En 1957, répondant lui-même à une commande de Hermann Scherchen pour le Festival de théâtre musical de Berlin, Darius Milhaud commande à Boris Vian un ouvrage lyrique court. Le romancier adapte alors un argument de ballet en livret d’opéra-minute : Fiesta, créé à Berlin en octobre 1958 (Berliner Festwochen) en même temps que trois autres opéras de chambre. La création française n’aura lieu que le 7 avril 1972 à l’Opéra de Nice, pour les 80 ans de Darius Milhaud. Sur un sujet sud-américain, Vian a écrit un texte en vers, très répétitif, sans doute parodique. « Ce n’est pas un très grand succès, mais c’est sa deuxième incursion dans le genre et c’est encore une expérience heureuse : une forme écriture contrainte qui lui permet d’être davantage reconnu qu’avec ses œuvres plus personnelles ».
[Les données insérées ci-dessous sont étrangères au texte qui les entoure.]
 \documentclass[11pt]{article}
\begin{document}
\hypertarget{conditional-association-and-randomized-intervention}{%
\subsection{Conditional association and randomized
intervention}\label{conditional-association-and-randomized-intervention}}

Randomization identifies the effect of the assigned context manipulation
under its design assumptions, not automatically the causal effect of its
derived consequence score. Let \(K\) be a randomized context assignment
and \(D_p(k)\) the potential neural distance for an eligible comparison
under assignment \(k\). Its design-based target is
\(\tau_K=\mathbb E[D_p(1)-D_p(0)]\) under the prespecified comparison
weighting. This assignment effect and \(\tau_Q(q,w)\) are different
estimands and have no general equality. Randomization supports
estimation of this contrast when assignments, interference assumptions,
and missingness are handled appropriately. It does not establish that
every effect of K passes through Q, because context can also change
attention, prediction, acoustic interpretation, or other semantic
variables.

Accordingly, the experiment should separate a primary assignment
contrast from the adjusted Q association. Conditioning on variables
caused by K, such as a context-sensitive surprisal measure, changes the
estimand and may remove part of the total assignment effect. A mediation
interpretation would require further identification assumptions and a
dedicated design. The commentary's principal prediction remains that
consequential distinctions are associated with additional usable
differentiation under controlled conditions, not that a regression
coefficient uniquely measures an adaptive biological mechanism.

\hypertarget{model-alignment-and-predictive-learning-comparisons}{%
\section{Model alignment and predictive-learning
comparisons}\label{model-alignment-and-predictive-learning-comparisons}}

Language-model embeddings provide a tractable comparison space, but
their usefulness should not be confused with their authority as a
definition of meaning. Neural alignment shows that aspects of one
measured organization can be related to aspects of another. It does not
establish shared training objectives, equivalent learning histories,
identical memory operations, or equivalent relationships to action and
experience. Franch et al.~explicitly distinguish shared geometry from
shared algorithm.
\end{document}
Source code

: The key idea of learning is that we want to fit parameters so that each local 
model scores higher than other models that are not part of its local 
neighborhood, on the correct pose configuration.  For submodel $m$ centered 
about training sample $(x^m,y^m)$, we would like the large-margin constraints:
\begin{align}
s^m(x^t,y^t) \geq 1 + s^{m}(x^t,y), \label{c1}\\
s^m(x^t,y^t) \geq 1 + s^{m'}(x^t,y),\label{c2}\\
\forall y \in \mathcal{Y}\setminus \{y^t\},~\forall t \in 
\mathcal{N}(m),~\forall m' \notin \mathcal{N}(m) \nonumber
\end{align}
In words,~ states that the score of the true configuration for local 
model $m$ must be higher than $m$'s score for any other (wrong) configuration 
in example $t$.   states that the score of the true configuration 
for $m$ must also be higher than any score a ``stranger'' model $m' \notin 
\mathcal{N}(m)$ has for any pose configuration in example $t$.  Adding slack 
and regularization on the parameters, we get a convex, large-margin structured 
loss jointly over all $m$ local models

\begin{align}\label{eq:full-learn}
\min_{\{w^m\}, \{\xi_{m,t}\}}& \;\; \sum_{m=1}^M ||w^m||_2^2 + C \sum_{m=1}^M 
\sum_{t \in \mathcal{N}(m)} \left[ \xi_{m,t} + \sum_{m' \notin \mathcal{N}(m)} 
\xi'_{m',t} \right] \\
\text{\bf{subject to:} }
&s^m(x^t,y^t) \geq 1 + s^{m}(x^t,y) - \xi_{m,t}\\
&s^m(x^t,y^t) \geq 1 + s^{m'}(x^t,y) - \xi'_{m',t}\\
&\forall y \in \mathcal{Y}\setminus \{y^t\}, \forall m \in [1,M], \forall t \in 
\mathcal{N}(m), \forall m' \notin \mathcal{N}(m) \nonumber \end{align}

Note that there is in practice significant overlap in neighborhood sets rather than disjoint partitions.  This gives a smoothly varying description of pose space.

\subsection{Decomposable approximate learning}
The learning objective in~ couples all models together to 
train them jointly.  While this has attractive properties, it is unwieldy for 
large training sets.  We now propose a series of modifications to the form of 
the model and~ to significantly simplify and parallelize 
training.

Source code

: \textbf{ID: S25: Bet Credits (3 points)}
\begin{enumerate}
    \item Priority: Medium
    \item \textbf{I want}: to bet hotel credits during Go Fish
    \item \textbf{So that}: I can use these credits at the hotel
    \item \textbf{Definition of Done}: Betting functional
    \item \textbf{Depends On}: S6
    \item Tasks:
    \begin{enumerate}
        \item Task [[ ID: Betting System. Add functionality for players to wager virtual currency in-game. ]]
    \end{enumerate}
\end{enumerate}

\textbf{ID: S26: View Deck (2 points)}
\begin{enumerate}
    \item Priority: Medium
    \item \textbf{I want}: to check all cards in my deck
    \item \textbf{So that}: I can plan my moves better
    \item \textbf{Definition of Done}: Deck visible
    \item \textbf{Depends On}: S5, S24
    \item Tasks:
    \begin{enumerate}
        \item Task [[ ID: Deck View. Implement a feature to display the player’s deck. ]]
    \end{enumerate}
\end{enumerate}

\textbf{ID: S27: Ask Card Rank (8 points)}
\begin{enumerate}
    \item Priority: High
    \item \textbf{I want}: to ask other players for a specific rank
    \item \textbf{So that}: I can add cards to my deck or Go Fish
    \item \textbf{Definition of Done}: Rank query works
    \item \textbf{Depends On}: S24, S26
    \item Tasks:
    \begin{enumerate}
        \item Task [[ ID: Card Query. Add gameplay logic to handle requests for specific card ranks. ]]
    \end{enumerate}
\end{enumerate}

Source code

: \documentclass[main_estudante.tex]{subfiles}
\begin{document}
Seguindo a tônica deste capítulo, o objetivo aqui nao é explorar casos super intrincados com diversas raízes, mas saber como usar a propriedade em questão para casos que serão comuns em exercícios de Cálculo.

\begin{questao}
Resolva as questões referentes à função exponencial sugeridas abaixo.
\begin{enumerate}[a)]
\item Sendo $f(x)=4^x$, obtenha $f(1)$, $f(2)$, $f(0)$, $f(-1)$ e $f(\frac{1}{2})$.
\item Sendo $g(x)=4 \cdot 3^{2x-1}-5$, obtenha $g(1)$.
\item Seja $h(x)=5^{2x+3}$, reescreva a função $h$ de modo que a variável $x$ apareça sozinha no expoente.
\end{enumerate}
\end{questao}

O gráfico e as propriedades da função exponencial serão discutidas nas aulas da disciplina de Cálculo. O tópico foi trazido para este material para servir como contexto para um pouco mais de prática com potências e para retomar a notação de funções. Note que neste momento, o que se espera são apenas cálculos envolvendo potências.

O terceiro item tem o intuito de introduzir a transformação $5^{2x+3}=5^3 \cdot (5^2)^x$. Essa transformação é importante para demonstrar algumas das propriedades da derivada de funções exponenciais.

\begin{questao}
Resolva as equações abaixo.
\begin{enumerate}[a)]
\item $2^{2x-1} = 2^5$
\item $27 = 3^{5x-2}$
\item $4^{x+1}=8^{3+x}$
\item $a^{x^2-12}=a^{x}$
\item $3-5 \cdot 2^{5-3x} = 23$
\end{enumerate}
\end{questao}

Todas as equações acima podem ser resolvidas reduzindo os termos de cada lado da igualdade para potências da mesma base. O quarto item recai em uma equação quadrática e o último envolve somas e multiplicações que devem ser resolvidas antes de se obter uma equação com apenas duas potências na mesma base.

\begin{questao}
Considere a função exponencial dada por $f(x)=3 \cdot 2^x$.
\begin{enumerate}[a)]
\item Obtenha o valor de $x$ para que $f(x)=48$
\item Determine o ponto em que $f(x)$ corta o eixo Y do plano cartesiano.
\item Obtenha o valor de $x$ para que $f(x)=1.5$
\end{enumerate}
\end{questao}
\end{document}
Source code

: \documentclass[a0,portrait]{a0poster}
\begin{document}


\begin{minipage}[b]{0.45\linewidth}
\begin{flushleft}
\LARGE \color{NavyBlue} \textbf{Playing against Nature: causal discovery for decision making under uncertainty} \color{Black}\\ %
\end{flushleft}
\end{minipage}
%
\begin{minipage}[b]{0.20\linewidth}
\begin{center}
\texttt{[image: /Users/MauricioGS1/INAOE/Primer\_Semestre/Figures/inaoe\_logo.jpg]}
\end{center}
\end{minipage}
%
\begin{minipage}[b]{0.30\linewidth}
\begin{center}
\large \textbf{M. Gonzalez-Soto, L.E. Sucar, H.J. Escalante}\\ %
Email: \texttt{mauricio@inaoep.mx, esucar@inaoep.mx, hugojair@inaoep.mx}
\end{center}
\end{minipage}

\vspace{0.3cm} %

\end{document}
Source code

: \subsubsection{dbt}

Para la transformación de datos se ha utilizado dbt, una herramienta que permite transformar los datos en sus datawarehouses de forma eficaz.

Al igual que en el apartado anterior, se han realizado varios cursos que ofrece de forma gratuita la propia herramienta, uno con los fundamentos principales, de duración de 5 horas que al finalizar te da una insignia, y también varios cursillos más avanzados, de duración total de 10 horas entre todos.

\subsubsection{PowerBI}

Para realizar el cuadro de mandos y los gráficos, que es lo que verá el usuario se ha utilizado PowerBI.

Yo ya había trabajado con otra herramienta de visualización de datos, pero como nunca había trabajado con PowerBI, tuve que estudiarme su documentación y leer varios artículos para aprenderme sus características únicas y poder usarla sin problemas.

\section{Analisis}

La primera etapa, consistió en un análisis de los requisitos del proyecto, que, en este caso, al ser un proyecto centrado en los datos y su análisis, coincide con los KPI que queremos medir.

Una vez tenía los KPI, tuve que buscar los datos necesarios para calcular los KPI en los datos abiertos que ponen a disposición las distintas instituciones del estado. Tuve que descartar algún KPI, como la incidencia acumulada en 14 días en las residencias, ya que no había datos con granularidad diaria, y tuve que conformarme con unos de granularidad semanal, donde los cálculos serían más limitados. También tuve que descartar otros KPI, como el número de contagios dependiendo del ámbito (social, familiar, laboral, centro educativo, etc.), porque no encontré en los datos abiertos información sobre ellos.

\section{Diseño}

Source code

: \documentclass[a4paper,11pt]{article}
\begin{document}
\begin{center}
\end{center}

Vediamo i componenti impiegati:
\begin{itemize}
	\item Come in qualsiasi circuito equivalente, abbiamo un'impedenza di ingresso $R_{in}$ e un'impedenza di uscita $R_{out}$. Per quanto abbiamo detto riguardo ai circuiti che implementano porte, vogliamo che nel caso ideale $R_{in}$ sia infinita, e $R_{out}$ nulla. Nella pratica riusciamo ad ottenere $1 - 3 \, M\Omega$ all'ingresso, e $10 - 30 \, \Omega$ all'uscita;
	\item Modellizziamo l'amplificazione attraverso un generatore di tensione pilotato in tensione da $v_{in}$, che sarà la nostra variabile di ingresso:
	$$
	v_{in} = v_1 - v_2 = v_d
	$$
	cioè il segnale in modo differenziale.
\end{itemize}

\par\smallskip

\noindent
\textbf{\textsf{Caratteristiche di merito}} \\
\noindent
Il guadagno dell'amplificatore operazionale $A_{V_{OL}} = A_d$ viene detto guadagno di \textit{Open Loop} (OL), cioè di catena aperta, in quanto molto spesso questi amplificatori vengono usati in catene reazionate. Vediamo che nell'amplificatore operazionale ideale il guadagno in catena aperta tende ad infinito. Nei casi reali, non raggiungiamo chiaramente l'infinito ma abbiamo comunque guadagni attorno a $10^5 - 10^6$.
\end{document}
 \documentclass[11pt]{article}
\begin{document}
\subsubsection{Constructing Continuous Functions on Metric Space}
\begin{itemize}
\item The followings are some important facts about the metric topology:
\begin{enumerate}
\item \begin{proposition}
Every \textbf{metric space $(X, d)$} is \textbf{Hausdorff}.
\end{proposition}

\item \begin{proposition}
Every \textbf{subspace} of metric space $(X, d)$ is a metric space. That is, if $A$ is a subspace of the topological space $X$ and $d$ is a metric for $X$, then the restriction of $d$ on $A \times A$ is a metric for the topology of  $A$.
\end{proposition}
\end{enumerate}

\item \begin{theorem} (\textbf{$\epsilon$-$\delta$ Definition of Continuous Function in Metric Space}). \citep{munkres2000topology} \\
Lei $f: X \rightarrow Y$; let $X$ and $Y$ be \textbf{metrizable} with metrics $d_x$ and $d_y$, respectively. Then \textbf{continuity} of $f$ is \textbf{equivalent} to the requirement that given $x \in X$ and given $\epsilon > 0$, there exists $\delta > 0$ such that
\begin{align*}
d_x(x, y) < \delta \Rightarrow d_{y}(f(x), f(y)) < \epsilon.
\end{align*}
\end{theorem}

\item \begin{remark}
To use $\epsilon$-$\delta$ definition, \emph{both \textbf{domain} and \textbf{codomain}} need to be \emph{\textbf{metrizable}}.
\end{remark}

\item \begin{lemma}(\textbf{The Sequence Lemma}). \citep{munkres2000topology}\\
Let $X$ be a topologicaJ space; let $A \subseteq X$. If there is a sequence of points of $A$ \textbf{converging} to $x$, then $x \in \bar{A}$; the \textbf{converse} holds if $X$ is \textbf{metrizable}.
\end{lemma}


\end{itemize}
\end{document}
Dans les brouillons de Vian, on a aussi retrouvé l’esquisse très partielle d’un opéra intitulé Lily Strada, d’après Lysistrata : la pièce d’Aristophane devait être transposée dans le Paris du XXe siècle, entre Pigalle et Montmartre, Athènes et Sparte étant remplacées par « les Corses » et « les Marocains ».
Posthumes
Boris Vian meurt à Paris le 23 juin 1959. Mais son histoire opératique ne s’arrête pas là. Après Le Chevalier de Neige en 1957, Georges Delerue récidive, sur un livret de Vian écrit en janvier 1959, mais cette fois pour un opéra de chambre d’une demi-heure, Une regrettable histoire, créé à la radio le 18 septembre 1961. Le livret s’intitulait Arne Saknussem, nom emprunté à Jules Verne, mais la ressemblance de l’intrigue avec celle de la nouvelle « Une pénible histoire » a inspiré le changement de titre. D’un autre projet, Le Mercenaire, ne nous est parvenu que le plan et le texte d’un « trio des démineurs ». « L’opéra reste associé à des moments heureux dans la courte existence de Boris Vian, mais on ne peut pas dire que cette activité de librettiste ait été au centre de sa carrière. C’est une facette méconnue de sa production, à laquelle il s’est consacré avec la même intelligence rapide que dans tous les domaines ».
Loin de la France, les textes de Vian ont inspiré plusieurs œuvres lyriques. En 1973, le Russe Edison Denisov (1929-1996) conçoit La Vie en rouge, cycle de sept mélodies pour une voix et neuf instruments, parmi lesquelles figure notamment « La Java des bombes atomiques ». Après ce coup d’essai, Denisov compose entre 1977 et 1981 L’Ecume des jours, opéra en trois actes dans lequel il voyait sa meilleure partition. Denisov a lui-même tiré du roman un livret en français, en puisant ailleurs chez Vian les textes qui lui semblaient nécessaires et en développant l’aspect « spirituel » qu’il juge essentiel. Dans la musique de Denisov, le jazz fait parfois irruption, mais le compositeur avait plutôt comme références Tristan et Pelléas. Très applaudie, la création mondiale de L’Ecume des jours eut lieu à l’Opéra-Comique le 15 mars 1986 ; Olivier Messiaen et Henri Dutilleux sont dans la salle. La création russe (et en version russe) interviendra en octobre 1989, à Perm. C’est ensuite en Allemagne que l’œuvre est donnée, au cours des années 1990, la dernière production en date étant celle de l’Opéra de Stuttgart en décembre 2012, reprise en 2017.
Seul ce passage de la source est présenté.